Now I am in no way trying to absolve drivers from their responsibility to drive considerately (just as I am not suggesting that all cyclists are model road users). However, by understanding potential factors that might influence driving behaviour organisations could, for example, take measures to minimise any real or perceived pressure, and can use such information when designing shift patterns.
I am not an expert in the human factors of road safety (see these guys if that’s what you’re looking for), and it would be easy to dismiss this as idle rambling, but accidents of this type do happen. Last summer, James Cracknell was undertaking an endurance challenge in America for the Discovery Channel when the wing mirror of a petrol tanker hit the back of his head.
I have to stress that I do not know if there has been any investigation into this accident or whether any causal factors have been identified, and that my thoughts outlined below are merely conjuncture. So please comment if you have details.
Cracknell’s bike was ‘lit up like a Christmas tree’, so why did the petrol tanker driver not see him? The accident took place at about 5am, which might suggest that the driver was tired from driving all night, or maybe they had just started their shift and were not fully switched on. Was the driver ill, stressed, or distracted?
Or perhaps there were more complex factors involved, for example, did surrounding light sources mean James Cracknell’s bike lights were less distinguishable? Could the tanker driver’s previous experience of the road, and driving at that time of day, mean they would not have expected to encounter a bike, and how might that have impacted on their perception of the road, and surroundings ahead of them? If these factors did contribute to the accident, then this might help further the design of products that improve cyclist visibility, or could improve understanding about the best products to use in certain conditions.
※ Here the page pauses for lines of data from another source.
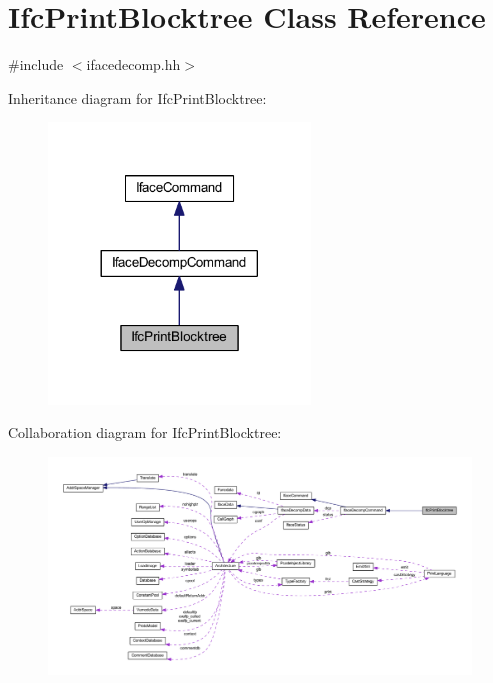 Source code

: \hypertarget{class_ifc_print_blocktree}{}\section{Ifc\+Print\+Blocktree Class Reference}
\label{class_ifc_print_blocktree}


{\ttfamily \#include $<$ifacedecomp.\+hh$>$}



Inheritance diagram for Ifc\+Print\+Blocktree\+:
\nopagebreak
\begin{figure}[H]
\begin{center}
\leavevmode
\includegraphics[width=197pt]{class_ifc_print_blocktree__inherit__graph}
\end{center}
\end{figure}


Collaboration diagram for Ifc\+Print\+Blocktree\+:
\nopagebreak
\begin{figure}[H]
\begin{center}
\leavevmode
\includegraphics[width=350pt]{class_ifc_print_blocktree__coll__graph}
\end{center}
\end{figure}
What about the petrol tanker itself: how easy is it for the driver to maintain good visual contact with a cyclist whilst preparing to and actually overtaking them from such a large, high vehicle? Are there blind spots that prevent visibility? How can wing mirror design be improved to minimise opportunity for impact, or in the case of collision, to reduce trauma?
In a perfect world drivers would only overtake cyclists when it is safe to do so, and roads would be safer by simply saying ‘drivers must try harder’. However, we do not live in a perfect world, and as humans we are fallible both in our own behaviours, and in the environments we create for ourselves. Understanding the human factors behind incidents can go some way to help minimise them, or reduce their impact when they do happen.
Just keep wearing those cycle helmets.